Greetings,
I have a complex integration test that is failing systematically since we upgraded the Elasticsearch cluster to 6.3.0 (Lucene 7.3.1).
The exact same test using an Elasticsearch cluster in version 6.2.4 (Lucene 7.2.1) is successful.
Basically the test is submitting concurrent indexing and bulk indexing requests, at some point a merge exception is raised, this ends up by an Elasticsearch shard failure (cluster health status is
RED).
The Elasticsearch and OS logs look normal until the merge exception below.

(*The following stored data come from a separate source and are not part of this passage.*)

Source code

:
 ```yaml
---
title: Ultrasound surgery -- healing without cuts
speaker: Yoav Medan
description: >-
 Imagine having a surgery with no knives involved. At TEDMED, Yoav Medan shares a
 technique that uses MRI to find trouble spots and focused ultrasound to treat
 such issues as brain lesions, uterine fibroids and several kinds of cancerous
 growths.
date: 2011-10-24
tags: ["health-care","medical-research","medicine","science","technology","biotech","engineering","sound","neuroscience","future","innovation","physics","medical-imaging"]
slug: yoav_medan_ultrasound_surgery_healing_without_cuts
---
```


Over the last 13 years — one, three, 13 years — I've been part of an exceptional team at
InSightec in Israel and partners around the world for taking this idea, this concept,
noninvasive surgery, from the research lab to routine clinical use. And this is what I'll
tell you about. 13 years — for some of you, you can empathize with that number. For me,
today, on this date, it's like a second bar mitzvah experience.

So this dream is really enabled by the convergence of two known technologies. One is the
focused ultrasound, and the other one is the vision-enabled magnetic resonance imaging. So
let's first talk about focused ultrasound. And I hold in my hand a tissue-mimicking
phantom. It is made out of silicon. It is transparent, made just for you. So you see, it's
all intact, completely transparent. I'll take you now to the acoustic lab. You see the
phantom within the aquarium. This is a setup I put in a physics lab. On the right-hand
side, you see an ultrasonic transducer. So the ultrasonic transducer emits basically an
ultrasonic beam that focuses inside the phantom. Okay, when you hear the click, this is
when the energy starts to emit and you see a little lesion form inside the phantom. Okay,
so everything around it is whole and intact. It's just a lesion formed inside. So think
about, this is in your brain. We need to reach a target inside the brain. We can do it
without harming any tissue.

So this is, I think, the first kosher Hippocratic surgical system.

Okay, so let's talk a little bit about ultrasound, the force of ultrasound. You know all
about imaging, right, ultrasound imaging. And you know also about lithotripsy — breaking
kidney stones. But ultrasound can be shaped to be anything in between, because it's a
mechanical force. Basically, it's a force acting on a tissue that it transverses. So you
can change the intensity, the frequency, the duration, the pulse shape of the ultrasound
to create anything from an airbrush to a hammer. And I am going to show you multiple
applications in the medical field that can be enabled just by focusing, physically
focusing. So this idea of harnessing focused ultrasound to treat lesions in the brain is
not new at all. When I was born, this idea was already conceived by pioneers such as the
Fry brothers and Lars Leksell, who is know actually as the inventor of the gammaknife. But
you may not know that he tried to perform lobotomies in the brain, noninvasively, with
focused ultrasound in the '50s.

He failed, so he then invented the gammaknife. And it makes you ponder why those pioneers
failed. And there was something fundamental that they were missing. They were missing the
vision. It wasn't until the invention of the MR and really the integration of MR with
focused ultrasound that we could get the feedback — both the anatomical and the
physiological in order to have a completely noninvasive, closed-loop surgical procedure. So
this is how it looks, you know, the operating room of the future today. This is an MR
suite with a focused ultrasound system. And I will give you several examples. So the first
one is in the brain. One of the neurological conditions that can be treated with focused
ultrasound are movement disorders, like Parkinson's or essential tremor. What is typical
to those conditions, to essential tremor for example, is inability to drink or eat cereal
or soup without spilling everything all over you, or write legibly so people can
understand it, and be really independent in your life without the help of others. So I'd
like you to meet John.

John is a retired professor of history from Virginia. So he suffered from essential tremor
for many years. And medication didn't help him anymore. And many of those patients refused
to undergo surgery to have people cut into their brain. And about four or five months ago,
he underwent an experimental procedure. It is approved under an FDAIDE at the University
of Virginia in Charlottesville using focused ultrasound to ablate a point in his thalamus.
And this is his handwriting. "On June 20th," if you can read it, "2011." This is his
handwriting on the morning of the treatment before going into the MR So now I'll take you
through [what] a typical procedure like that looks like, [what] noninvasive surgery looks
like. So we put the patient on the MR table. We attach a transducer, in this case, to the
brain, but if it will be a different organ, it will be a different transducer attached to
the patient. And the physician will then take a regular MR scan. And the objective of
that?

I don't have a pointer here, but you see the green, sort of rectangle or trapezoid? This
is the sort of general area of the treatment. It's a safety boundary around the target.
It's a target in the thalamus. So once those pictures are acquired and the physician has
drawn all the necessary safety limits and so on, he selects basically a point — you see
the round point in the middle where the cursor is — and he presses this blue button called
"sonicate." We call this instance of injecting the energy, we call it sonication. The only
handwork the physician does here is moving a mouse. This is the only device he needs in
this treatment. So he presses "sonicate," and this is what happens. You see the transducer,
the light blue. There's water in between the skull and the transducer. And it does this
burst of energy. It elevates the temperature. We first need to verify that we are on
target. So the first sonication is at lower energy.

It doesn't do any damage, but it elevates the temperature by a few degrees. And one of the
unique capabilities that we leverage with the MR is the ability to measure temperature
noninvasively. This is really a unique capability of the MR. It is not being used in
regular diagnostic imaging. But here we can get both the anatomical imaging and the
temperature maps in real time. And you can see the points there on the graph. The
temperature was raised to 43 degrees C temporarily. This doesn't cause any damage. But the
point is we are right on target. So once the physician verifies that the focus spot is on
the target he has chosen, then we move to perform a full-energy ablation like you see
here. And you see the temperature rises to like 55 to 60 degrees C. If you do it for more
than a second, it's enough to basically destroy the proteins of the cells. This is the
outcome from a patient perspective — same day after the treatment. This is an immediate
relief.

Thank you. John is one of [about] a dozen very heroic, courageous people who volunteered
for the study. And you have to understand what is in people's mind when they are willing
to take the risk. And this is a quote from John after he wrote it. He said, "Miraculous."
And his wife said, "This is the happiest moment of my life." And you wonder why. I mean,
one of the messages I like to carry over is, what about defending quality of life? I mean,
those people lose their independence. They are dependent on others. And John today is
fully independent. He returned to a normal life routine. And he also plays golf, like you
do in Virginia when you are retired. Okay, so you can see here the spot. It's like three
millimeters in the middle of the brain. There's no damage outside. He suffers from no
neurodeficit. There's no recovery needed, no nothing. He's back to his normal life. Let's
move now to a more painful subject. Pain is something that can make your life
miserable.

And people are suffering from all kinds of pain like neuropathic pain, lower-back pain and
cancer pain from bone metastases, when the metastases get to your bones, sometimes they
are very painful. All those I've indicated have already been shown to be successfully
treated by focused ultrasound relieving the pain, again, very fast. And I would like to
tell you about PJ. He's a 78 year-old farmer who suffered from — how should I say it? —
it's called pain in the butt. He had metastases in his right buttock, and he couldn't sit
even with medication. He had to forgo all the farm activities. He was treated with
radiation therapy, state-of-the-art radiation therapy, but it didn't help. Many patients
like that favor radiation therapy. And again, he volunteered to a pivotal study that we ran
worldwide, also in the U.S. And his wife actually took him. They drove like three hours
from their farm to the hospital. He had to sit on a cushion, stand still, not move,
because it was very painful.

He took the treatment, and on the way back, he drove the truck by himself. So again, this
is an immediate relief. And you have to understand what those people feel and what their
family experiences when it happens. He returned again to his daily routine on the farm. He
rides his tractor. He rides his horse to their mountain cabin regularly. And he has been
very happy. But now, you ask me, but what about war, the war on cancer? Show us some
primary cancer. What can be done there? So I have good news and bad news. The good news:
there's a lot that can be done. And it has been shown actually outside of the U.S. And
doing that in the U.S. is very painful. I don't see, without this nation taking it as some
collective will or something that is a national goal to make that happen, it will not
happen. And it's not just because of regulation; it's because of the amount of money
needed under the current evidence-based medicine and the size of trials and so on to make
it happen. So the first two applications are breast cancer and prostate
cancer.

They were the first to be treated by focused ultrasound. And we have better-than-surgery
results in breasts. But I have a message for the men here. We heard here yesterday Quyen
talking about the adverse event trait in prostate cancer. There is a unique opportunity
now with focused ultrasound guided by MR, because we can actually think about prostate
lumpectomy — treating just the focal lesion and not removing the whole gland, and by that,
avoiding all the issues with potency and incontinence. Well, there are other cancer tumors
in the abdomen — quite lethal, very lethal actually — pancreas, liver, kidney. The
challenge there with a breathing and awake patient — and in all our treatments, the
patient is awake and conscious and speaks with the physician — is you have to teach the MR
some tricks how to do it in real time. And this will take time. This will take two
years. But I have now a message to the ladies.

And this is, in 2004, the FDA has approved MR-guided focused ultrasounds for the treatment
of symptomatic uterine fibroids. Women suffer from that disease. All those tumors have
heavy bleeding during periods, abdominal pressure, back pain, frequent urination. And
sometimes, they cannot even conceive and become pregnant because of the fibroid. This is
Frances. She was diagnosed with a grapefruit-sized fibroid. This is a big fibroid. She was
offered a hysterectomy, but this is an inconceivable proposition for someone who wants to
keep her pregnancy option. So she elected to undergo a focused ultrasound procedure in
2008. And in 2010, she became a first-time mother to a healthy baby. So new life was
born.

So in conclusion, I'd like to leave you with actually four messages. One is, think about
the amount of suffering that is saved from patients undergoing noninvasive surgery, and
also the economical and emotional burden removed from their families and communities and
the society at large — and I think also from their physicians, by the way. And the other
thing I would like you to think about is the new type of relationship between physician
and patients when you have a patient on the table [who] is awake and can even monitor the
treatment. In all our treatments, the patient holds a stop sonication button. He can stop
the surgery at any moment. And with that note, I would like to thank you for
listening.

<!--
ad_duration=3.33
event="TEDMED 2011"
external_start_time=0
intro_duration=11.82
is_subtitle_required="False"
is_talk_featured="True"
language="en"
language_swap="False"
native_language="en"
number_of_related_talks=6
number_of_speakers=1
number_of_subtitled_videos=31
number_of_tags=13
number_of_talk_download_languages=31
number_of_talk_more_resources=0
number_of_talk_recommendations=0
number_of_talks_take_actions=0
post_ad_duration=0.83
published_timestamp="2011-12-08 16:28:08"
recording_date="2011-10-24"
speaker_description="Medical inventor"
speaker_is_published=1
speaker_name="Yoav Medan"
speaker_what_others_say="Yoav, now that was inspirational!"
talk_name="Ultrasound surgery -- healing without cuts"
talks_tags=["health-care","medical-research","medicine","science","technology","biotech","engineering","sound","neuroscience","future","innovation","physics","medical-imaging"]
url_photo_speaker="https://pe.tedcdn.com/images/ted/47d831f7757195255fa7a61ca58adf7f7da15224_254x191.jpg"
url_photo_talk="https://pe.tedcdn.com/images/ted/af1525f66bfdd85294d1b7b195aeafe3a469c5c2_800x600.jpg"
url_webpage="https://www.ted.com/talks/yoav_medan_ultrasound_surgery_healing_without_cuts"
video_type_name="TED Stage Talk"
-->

So far I was not able to reproduce the problem outside of this dockerized test environment which is running on a specific slave.
I would like some guidance to help categorizing this problem.
Regards
ben
[2018-06-26T10:12:36,417][INFO ][o.e.c.m.MetaDataMappingService] [dZQ-7Yb] [nuxeo/6eYqvs-BS0K4X01NkwrVRQ] update_mapping [doc]
[2018-06-26T10:12:59,907][WARN ][o.e.i.e.Engine ] [dZQ-7Yb] [nuxeo][0] failed engine [merge failed]
org.apache.lucene.index.MergePolicy$MergeException: java.lang.IllegalStateException: found existing value for PerFieldPostingsFormat.format, field=note:note.fulltext, old=Lucene50, new=Lucene50
at org.elasticsearch.index.engine.InternalEngine$EngineMergeScheduler$2.doRun(InternalEngine.java:2113) [elasticsearch-6.3.0.jar:6.3.0]
at org.elasticsearch.common.util.concurrent.ThreadContext$ContextPreservingAbstractRunnable.doRun(ThreadContext.java:724) [elasticsearch-6.3.0.jar:6.3.0]
at org.elasticsearch.common.util.concurrent.AbstractRunnable.run(AbstractRunnable.java:37) [elasticsearch-6.3.0.jar:6.3.0]
at java.util.concurrent.ThreadPoolExecutor.runWorker(ThreadPoolExecutor.java:1135) [?:?]
at java.util.concurrent.ThreadPoolExecutor$Worker.run(ThreadPoolExecutor.java:635) [?:?]
at java.lang.Thread.run(Thread.java:844) [?:?]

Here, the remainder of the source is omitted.